8.1 – Arrays Introduction

by subbu on October 22, 2013

Any variable belongs to any type can store only a single value, assigning another value results, overwriting the new value on the old value.

#include<stdio.h>
int main()
{
int x=10;
x=45;
printf("%d",x);
return 0;
}

Output:
45

In the above example x is initialized with 10, in the next statement x is assigned with 45. Here the new value 45 is overwritten on 10.
The moral of this example is, only a single value can be stored in a variable at a time.

Need of an array:

Some times, we need to handle multiple values through the program. Say for example, need to accept sales of a product for 12 months and find months of maximum and minimum sales.

One way to accept sales of 12 months is declaration of 12 variables, accepting the data into individual variables and finding maximum and minimum using if-else selection statement. It would be a 100 line program.

Another way of handling this problem is declaration of a single variable which can store 12 values of similar types. Is it not simple to use a single variable rather using 12 variables to store 12 values?

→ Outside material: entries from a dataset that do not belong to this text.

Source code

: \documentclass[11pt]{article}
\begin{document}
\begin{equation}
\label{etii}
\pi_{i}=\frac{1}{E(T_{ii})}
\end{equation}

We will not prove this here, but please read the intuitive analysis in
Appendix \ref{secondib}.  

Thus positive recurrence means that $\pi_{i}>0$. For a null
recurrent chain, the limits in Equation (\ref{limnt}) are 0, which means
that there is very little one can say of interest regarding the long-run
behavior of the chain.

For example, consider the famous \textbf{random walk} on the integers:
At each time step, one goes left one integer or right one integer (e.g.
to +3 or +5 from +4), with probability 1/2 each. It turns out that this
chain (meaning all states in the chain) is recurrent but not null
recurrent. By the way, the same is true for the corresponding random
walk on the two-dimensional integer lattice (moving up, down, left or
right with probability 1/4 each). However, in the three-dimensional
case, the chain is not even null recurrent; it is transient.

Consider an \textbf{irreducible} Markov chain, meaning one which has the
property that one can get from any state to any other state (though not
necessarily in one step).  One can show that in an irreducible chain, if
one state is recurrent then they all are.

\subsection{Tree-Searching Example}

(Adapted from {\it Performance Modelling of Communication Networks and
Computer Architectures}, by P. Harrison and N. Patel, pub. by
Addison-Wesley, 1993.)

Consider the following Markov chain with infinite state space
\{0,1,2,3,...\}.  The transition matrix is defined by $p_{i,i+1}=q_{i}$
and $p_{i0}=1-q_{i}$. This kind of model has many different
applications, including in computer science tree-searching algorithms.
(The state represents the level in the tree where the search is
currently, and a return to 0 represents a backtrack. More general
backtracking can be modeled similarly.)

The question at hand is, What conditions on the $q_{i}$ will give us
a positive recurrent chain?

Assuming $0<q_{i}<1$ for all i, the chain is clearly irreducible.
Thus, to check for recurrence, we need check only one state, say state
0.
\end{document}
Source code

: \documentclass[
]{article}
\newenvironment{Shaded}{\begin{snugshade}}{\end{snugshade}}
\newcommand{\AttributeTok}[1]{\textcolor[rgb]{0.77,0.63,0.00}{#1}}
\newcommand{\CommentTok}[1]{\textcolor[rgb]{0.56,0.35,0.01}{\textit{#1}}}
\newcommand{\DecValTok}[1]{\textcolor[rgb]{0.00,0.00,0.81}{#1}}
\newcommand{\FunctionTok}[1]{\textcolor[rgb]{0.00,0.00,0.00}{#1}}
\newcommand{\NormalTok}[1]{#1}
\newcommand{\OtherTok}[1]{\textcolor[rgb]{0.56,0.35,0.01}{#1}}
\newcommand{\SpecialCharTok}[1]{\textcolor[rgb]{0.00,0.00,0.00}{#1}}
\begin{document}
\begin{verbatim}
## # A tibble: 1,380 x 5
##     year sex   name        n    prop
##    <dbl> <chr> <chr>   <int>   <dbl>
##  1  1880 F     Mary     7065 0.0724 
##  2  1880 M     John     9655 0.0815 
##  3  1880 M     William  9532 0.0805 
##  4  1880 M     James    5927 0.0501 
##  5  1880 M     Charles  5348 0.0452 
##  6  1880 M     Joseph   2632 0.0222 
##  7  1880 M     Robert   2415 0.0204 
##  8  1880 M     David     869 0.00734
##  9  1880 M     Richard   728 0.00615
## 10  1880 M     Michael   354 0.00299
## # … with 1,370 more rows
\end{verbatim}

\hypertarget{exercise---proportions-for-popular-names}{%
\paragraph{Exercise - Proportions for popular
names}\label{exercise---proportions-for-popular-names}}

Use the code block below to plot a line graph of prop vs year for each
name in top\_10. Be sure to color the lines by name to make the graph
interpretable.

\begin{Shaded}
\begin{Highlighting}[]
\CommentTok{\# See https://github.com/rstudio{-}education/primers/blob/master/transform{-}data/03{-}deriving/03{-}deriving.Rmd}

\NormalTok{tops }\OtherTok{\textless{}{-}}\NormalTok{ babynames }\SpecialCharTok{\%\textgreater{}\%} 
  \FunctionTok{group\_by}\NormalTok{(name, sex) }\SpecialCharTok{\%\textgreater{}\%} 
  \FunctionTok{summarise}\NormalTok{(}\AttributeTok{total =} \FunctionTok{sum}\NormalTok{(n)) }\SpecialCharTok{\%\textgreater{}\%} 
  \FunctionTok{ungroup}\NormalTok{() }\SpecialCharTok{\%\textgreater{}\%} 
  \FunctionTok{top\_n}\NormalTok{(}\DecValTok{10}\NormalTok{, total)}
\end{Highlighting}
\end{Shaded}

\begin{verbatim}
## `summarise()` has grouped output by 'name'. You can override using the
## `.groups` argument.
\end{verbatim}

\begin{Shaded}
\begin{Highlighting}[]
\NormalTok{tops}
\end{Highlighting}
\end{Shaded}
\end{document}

Array is a variable that can store multiple values of similar type.

How an array is declared?

We specify the name of variable, size in subscript ([]) that is the number of values needs to be stored in and the type of values need to be stored.
Say for example, if we want to store 5 int type of values in a variable called a then the statement must be written as

int a[5];

Simple array in C language
If we want to store 7 floating point values in a variable called x then the statement must be written as

float x[7];

simple float array

How elements are accessed?

When an array is declared, multiple memory locations of specified number and type are selected in adjacent locations. Each memory location can hold a single value called element.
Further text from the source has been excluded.